Linear Regression for tech start-up company Cars4U in Python

11 min readFeb 28, 2023

Photo Credit: Unsplash.com — Photo Credit: Shamoil from Unsplash.com

Hello world!

Today’s post is about the customer profile of customers buying cars in India. Read more to learn more about this project!

Before we dive in, I want to share one piece of information about the usage of linear regression. Linear regression can be used when the dependent variable is continuous. Examples of continuous variables include height, weight, temperature, and currency.

Introduction

There is a huge demand for used cars in the Indian Market today. As sales of new cars have slowed down in the recent past, the pre-owned car market has continued to grow over the past years and is larger than the new car market now. For this reason, Cars4U was created as a budding tech start-up that aims to find footholds in this market.

In 2018–2019, while new car sales were recorded at 3.6 million units, around 4 million second-hand cars were bought and sold.
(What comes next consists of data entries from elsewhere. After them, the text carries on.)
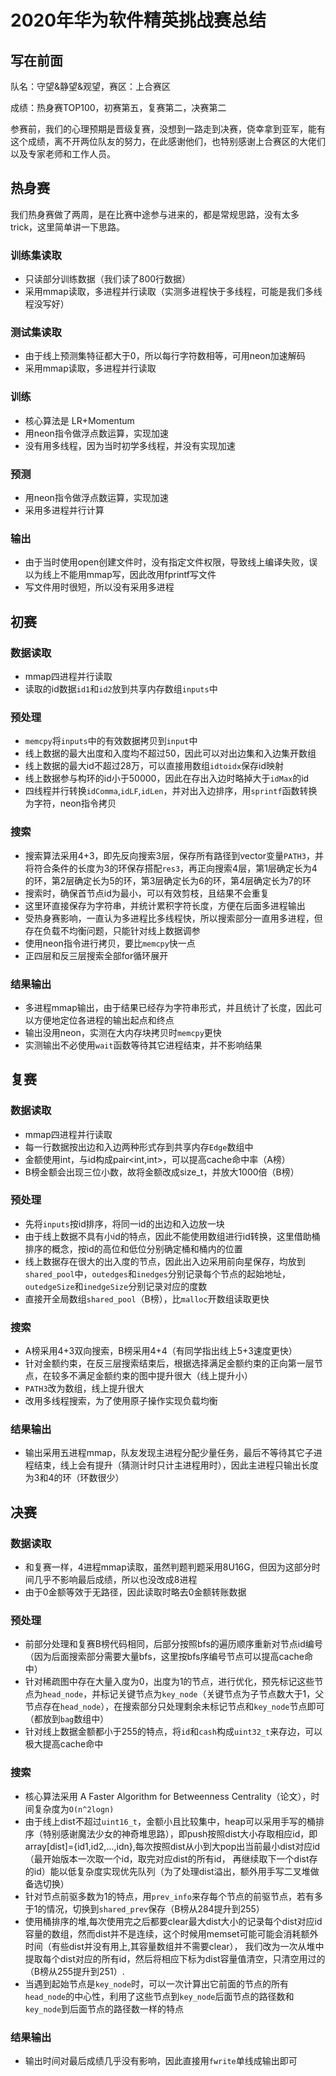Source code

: # 2020年华为软件精英挑战赛总结
## 写在前面
队名：守望&静望&观望，赛区：上合赛区

成绩：热身赛TOP100，初赛第五，复赛第二，决赛第二

参赛前，我们的心理预期是晋级复赛，没想到一路走到决赛，侥幸拿到亚军，能有这个成绩，离不开两位队友的努力，在此感谢他们，也特别感谢上合赛区的大佬们以及专家老师和工作人员。
## 热身赛
我们热身赛做了两周，是在比赛中途参与进来的，都是常规思路，没有太多trick，这里简单讲一下思路。
### 训练集读取
* 只读部分训练数据（我们读了800行数据）
* 采用mmap读取，多进程并行读取（实测多进程快于多线程，可能是我们多线程没写好）
### 测试集读取
* 由于线上预测集特征都大于0，所以每行字符数相等，可用neon加速解码
* 采用mmap读取，多进程并行读取
### 训练
* 核心算法是 LR+Momentum
* 用neon指令做浮点数运算，实现加速
* 没有用多线程，因为当时初学多线程，并没有实现加速
### 预测
* 用neon指令做浮点数运算，实现加速
* 采用多进程并行计算
### 输出
* 由于当时使用open创建文件时，没有指定文件权限，导致线上编译失败，误以为线上不能用mmap写，因此改用fprintf写文件
* 写文件用时很短，所以没有采用多进程
## 初赛
### 数据读取
* mmap四进程并行读取
* 读取的id数据`id1`和`id2`放到共享内存数组`inputs`中
### 预处理
* `memcpy`将`inputs`中的有效数据拷贝到`input`中
* 线上数据的最大出度和入度均不超过50，因此可以对出边集和入边集开数组
* 线上数据的最大id不超过28万，可以直接用数组`idtoidx`保存id映射
* 线上数据参与构环的id小于50000，因此在存出入边时略掉大于`idMax`的id
* 四线程并行转换`idComma`,`idLF`,`idLen`，并对出入边排序，用`sprintf`函数转换为字符，neon指令拷贝
### 搜索
* 搜索算法采用4+3，即先反向搜索3层，保存所有路径到vector变量`PATH3`，并将符合条件的长度为3的环保存搭配`res3`，再正向搜索4层，第1层确定长为4的环，第2层确定长为5的环，第3层确定长为6的环，第4层确定长为7的环
* 搜索时，确保首节点id为最小，可以有效剪枝，且结果不会重复
* 这里环直接保存为字符串，并统计累积字符长度，方便在后面多进程输出
* 受热身赛影响，一直认为多进程比多线程快，所以搜索部分一直用多进程，但存在负载不均衡问题，只能针对线上数据调参
* 使用neon指令进行拷贝，要比`memcpy`快一点
* 正四层和反三层搜索全部for循环展开
### 结果输出
* 多进程mmap输出，由于结果已经存为字符串形式，并且统计了长度，因此可以方便地定位各进程的输出起点和终点
* 输出没用neon，实测在大内存块拷贝时`memcpy`更快
* 实测输出不必使用`wait`函数等待其它进程结束，并不影响结果
## 复赛
### 数据读取
* mmap四进程并行读取
* 每一行数据按出边和入边两种形式存到共享内存`Edge`数组中
* 金额使用int，与id构成pair<int,int>，可以提高cache命中率（A榜）
* B榜金额会出现三位小数，故将金额改成size_t，并放大1000倍（B榜）
### 预处理
* 先将`inputs`按id排序，将同一id的出边和入边放一块
* 由于线上数据不具有小id的特点，因此不能使用数组进行id转换，这里借助桶排序的概念，按id的高位和低位分别确定桶和桶内的位置
* 线上数据存在很大的出入度的节点，因此出入边采用前向星保存，均放到`shared_pool`中，`outedges`和`inedges`分别记录每个节点的起始地址，`outedgeSize`和`inedgeSize`分别记录对应的度数
* 直接开全局数组`shared_pool`（B榜），比`malloc`开数组读取更快
### 搜索
* A榜采用4+3双向搜索，B榜采用4+4（有同学指出线上5+3速度更快）
* 针对金额约束，在反三层搜索结束后，根据选择满足金额约束的正向第一层节点，在较多不满足金额约束的图中提升很大（线上提升小）
* `PATH3`改为数组，线上提升很大
* 改用多线程搜索，为了使用原子操作实现负载均衡
### 结果输出
* 输出采用五进程mmap，队友发现主进程分配少量任务，最后不等待其它子进程结束，线上会有提升（猜测计时只计主进程用时），因此主进程只输出长度为3和4的环（环数很少）
## 决赛
### 数据读取
* 和复赛一样，4进程mmap读取，虽然判题判题采用8U16G，但因为这部分时间几乎不影响最后成绩，所以也没改成8进程
* 由于0金额等效于无路径，因此读取时略去0金额转账数据
### 预处理
* 前部分处理和复赛B榜代码相同，后部分按照bfs的遍历顺序重新对节点id编号（因为后面搜索部分需要大量bfs，这里按bfs序编号节点可以提高cache命中）
* 针对稀疏图中存在大量入度为0，出度为1的节点，进行优化，预先标记这些节点为`head_node`，并标记关键节点为`key_node`（关键节点为子节点数大于1，父节点存在`head_node`），在搜索部分只处理剩余未标记节点和`key_node`节点即可（都放到`bag`数组中）
* 针对线上数据金额都小于255的特点，将`id`和`cash`构成`uint32_t`来存边，可以极大提高cache命中
### 搜索
* 核心算法采用 A Faster Algorithm for Betweenness Centrality（论文），时间复杂度为`O(n^2logn)`
* 由于线上dist不超过`uint16_t`，金额小且比较集中，heap可以采用手写的桶排序（特别感谢魔法少女的神奇堆思路），即push按照dist大小存取相应id，即array[dist]={id1,id2,...,idn},每次按照dist从小到大pop出当前最小dist对应id（最开始版本一次取一个id，取完对应dist的所有id，
再继续取下一个dist存的id）能以低复杂度实现优先队列（为了处理dist溢出，额外用手写二叉堆做备选切换）
* 针对节点前驱多数为1的特点，用`prev_info`来存每个节点的前驱节点，若有多于1的情况，切换到`shared_prev`保存（B榜从284提升到255）
* 使用桶排序的堆,每次使用完之后都要clear最大dist大小的记录每个dist对应id容量的数组，然而dist并不是连续，这个时候用memset可能可能会消耗额外时间（有些dist并没有用上,其容量数组并不需要clear），
我们改为一次从堆中提取每个dist对应的所有id，然后将相应下标为dist容量值清空，只清空用过的（B榜从255提升到251）.
* 当遇到起始节点是`key_node`时，可以一次计算出它前面的节点的所有`head_node`的中心性，利用了这些节点到`key_node`后面节点的路径数和`key_node`到后面节点的路径数一样的特点
### 结果输出
* 输出时间对最后成绩几乎没有影响，因此直接用`fwrite`单线成输出即可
There is a slowdown in new car sales and that could mean that the demand is shifting towards the pre-owned market. In fact, some car sellers replace their old cars with pre-owned cars instead of buying new ones. Unlike new cars, where price and supply are fairly deterministic and managed by OEMs (Original Equipment Manufacturer / except for dealership level discounts which come into play only in the last stage of the customer journey), used cars are very different beasts with huge uncertainty in both pricing and supply. Keeping this in mind, the pricing scheme of these used cars becomes important in order to grow in the market.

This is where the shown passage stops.